SHANGHAI - Japanese automakers promised special Chinese designs and green technology in addition to the usual flashy fanfare at this year's Shanghai Auto Show, trying to woo back sales that crumpled during a territorial dispute over East China Sea islands late last year.
China is the world's biggest auto market by number of vehicles sold and crucial to the growth plans of global automakers. Japanese manufacturers such as Toyota lost market share to U.S., South Korean and German rivals as their sales plummeted and now, even as tensions between Japan and China abate, they continue to languish.
The dispute over control of the Japanese-administered islands, called Diayo in China and Senkaku in Japan, set off riots in China and a boycott of Japanese cars. Sales of cars from Japanese manufacturers plunged at one point to half of what they were the previous year. Latest figures show sales of Japanese brands are still declining while other automakers push deeper into a market that analysts predict will have annual sales of 32 million vehicles by 2020 — the equivalent of the United States and Europe combined.
Japanese automakers suffered a 17.8 per cent sales decline in March overall, while total vehicle sales in China surged 13.3 per cent, according to Alec Gutierrez, senior analyst at Kelley Blue Book. "Until the territorial dispute is resolved, it appears as though Japanese automakers will continue to face challenges in the still growing Chinese market," he said.
Honda Motor Co. President Takanobu Ito said the automaker had gone through anti-Japanese sentiment in the U.S. during "Japan-bashing" in the late 1980s, but Honda had earned its place in the U.S. by bringing Americans on board as developers and assembly line workers.
"It's not that all Chinese people dislike our cars," he told reporters at the show's media preview on Saturday.
"There is no mistake that we want to contribute to Chinese society," he said. "We just have to keep at it."
The show, in a sprawling exhibition centre, opened to the public Sunday and runs until April 29.
Nissan Motor Co., whose March sales were down nearly 17 per cent from last year, has been wooing buyers back with a warranty on cars that get smashed by rioters. It fixed or replaced for free the dozens of cars that got damaged in riots last year. Since then, it has not had to exercise the warranty.

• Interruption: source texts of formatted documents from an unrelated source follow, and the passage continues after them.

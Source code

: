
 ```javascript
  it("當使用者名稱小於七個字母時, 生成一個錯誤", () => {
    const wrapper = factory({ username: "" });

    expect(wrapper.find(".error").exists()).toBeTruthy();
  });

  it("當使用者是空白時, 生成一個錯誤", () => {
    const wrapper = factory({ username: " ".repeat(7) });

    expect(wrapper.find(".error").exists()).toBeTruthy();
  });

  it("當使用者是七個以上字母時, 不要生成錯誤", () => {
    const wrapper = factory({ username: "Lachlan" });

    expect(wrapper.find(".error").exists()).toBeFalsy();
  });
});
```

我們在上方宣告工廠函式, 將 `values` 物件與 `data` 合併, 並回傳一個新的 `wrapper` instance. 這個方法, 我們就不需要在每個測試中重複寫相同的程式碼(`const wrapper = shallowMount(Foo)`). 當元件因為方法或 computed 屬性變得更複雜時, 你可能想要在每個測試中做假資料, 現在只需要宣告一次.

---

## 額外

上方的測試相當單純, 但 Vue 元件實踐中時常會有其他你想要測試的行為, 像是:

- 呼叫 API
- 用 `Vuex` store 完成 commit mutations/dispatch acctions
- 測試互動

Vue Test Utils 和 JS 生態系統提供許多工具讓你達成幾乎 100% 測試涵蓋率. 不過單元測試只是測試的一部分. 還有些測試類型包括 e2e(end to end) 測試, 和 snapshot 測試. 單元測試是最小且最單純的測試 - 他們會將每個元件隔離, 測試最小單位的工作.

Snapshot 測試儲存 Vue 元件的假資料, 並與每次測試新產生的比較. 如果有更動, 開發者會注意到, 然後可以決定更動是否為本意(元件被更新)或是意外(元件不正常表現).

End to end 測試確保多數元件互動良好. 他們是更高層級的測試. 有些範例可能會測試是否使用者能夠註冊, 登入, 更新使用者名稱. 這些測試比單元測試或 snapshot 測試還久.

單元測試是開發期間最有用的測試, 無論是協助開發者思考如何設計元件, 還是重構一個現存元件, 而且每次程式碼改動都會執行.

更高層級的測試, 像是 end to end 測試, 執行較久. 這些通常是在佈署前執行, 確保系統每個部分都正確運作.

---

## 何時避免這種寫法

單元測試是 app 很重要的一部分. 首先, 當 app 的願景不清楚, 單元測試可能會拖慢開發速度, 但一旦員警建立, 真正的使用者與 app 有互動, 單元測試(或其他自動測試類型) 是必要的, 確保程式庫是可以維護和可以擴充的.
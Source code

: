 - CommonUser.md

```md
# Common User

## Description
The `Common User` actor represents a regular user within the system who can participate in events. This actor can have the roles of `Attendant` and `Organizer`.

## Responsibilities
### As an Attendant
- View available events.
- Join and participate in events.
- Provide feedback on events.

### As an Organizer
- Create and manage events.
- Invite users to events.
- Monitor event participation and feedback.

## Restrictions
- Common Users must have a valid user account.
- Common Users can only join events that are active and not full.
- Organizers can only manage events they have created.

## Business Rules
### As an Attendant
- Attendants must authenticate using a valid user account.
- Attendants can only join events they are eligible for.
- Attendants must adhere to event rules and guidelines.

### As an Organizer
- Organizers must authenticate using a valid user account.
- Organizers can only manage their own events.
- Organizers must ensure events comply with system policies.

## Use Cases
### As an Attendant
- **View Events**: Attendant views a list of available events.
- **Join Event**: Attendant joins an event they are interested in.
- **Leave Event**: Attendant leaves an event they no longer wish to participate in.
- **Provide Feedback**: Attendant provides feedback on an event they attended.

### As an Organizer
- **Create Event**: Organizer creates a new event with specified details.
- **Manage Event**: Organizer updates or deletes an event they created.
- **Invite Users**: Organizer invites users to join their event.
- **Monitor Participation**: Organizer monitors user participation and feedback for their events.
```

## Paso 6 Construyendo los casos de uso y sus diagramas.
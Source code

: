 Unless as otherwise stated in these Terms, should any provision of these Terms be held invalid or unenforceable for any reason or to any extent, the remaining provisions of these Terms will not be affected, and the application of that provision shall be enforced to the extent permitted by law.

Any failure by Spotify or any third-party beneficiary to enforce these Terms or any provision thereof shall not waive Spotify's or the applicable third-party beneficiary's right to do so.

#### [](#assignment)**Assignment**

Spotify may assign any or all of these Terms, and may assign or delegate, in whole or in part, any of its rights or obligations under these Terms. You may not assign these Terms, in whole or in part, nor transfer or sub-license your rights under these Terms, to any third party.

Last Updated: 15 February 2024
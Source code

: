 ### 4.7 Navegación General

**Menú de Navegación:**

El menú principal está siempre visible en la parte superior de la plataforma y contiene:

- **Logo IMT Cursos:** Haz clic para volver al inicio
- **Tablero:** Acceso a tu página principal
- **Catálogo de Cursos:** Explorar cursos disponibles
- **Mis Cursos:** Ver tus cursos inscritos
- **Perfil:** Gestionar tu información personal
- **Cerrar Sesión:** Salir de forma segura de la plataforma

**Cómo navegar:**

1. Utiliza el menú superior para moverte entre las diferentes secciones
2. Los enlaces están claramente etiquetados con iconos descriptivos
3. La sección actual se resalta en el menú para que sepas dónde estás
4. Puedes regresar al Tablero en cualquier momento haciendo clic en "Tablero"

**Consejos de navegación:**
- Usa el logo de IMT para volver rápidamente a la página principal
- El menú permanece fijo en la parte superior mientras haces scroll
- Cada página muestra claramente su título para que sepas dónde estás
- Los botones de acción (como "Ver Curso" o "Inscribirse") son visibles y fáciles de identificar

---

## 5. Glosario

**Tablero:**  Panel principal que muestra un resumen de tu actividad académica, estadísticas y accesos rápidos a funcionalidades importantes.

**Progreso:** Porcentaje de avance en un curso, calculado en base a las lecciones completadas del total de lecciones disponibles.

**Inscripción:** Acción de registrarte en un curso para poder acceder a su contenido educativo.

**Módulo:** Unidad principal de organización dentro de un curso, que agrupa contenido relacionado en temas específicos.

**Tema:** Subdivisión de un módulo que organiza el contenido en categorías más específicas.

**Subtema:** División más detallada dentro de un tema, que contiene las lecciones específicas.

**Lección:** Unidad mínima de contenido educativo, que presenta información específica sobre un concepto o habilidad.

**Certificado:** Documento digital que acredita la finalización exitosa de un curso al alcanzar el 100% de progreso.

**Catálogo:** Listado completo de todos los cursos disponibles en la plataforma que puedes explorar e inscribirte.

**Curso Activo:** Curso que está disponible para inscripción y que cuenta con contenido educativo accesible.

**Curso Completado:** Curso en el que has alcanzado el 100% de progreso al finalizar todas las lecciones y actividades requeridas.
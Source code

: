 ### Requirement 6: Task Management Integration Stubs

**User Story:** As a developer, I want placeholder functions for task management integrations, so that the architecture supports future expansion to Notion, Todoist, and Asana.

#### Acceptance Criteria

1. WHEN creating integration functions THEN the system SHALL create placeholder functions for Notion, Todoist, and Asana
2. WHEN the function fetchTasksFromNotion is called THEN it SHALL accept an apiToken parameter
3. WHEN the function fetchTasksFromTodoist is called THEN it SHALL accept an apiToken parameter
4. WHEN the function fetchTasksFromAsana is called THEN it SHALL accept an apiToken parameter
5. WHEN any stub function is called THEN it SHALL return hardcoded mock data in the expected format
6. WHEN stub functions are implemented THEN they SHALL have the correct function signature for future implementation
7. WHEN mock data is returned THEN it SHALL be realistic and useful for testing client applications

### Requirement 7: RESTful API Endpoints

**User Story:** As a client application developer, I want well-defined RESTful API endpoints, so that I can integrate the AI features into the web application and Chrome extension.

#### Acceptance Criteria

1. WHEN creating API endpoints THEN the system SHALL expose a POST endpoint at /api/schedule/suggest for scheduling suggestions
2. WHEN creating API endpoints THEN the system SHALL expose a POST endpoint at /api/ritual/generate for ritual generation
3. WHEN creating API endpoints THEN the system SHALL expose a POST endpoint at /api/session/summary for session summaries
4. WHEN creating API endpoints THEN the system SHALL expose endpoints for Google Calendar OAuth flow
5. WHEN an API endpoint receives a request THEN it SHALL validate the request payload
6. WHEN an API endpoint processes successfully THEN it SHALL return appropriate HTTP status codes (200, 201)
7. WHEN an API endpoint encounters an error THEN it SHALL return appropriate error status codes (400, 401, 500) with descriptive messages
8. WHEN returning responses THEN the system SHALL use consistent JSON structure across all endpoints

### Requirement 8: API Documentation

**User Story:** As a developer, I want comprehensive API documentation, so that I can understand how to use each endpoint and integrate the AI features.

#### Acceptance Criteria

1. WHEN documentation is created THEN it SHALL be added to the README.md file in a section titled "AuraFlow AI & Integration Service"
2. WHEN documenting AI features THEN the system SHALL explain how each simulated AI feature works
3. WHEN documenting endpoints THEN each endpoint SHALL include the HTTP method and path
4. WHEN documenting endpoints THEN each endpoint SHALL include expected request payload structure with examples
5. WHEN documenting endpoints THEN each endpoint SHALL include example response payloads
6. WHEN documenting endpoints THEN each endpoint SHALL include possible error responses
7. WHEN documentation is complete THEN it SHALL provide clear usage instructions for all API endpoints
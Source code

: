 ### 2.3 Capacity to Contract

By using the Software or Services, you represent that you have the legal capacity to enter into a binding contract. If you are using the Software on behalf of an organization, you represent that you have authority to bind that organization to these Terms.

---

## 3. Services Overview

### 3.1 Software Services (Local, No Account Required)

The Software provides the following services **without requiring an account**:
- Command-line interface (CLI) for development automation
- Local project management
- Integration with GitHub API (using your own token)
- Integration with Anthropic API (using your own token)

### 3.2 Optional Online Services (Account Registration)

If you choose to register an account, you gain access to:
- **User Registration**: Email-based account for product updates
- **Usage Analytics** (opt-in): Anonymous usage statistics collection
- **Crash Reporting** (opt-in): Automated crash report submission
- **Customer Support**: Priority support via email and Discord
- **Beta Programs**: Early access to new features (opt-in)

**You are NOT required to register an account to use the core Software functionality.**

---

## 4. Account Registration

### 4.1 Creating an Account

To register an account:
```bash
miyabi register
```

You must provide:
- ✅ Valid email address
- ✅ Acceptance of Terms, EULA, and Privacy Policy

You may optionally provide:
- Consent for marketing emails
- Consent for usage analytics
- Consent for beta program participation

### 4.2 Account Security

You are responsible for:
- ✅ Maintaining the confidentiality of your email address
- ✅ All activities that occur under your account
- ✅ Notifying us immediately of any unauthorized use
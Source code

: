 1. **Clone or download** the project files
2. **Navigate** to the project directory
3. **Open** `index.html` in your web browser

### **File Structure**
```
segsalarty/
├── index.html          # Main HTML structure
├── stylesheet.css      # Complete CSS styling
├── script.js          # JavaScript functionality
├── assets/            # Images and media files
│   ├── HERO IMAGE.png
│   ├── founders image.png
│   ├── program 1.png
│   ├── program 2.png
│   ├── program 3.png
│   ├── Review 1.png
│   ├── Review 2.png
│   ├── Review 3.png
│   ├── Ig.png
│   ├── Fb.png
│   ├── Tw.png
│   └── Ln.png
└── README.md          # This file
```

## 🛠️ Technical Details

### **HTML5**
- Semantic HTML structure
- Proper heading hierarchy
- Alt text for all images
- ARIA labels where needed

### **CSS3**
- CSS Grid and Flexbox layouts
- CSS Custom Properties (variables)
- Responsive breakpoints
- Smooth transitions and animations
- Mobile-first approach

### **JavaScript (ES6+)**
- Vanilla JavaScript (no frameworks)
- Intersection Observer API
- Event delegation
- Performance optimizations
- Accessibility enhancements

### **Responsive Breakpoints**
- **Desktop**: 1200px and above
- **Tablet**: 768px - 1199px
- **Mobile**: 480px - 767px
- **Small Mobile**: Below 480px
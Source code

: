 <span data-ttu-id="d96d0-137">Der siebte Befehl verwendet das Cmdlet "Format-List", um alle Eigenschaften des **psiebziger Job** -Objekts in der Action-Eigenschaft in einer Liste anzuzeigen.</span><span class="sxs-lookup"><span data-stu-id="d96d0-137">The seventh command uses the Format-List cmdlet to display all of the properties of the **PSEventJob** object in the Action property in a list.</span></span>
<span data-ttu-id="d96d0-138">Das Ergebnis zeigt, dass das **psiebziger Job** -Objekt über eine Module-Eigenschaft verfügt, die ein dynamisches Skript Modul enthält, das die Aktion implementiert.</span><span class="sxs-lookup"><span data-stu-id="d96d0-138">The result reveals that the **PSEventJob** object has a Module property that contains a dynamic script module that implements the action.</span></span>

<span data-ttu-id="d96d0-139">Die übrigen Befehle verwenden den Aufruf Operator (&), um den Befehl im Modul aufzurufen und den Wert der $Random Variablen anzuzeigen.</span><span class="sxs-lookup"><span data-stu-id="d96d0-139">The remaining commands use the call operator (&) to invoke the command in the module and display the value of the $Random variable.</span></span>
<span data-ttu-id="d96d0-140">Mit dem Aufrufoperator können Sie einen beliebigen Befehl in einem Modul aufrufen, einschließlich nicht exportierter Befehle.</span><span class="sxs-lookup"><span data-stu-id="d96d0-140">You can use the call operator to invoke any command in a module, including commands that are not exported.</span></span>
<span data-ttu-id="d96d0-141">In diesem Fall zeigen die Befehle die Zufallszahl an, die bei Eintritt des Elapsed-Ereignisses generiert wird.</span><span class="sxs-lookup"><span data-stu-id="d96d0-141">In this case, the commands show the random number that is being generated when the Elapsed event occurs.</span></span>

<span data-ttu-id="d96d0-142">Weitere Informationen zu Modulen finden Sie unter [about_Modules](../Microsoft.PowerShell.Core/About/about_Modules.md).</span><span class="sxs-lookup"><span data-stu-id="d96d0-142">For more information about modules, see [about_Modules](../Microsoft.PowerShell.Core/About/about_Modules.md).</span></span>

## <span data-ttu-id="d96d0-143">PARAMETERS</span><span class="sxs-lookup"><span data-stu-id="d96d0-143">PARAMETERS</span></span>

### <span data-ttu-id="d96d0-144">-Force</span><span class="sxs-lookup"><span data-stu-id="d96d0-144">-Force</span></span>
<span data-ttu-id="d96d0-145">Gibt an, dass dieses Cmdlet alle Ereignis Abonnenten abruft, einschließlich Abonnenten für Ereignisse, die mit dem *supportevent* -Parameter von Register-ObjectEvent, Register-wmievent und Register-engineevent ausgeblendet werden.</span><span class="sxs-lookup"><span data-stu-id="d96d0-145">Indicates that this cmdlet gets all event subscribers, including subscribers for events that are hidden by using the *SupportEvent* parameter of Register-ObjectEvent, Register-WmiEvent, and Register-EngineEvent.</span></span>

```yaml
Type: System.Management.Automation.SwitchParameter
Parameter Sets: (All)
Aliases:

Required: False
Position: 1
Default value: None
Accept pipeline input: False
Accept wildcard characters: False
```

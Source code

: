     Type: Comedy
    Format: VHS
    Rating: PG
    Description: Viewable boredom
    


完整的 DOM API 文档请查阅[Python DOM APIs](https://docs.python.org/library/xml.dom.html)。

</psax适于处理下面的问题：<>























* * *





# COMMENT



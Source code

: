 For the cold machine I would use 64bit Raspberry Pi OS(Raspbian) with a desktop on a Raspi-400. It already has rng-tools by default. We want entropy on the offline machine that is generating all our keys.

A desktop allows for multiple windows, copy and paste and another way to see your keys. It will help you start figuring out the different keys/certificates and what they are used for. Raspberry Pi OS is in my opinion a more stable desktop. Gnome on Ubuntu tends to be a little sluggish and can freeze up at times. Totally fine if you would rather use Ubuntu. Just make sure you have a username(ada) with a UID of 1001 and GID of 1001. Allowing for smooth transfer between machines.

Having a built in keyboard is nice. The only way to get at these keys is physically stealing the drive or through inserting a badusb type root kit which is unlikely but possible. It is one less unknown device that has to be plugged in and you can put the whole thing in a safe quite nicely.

Nissan, which also makes Infiniti luxury models, says it is serious about building its presence in China, and has invested in developing the Venucia lineup of cars aimed at the tastes and budgets of cost-conscious buyers. It also stressed Chinese participation in development of the brand, a priority for Beijing which wants its own automakers to grow into global names.
While some makers have slapped together a brand customized for China, Nissan said it had taken great care and is touting Venucia as the most successful of a slew of new models introduced by automakers to target the economy market.
Nissan design chief and senior vice-president Shiro Nakamura acknowledged China sales should be growing, not just returning to the previous year's levels. He stressed that Nissan can't afford to lose in China.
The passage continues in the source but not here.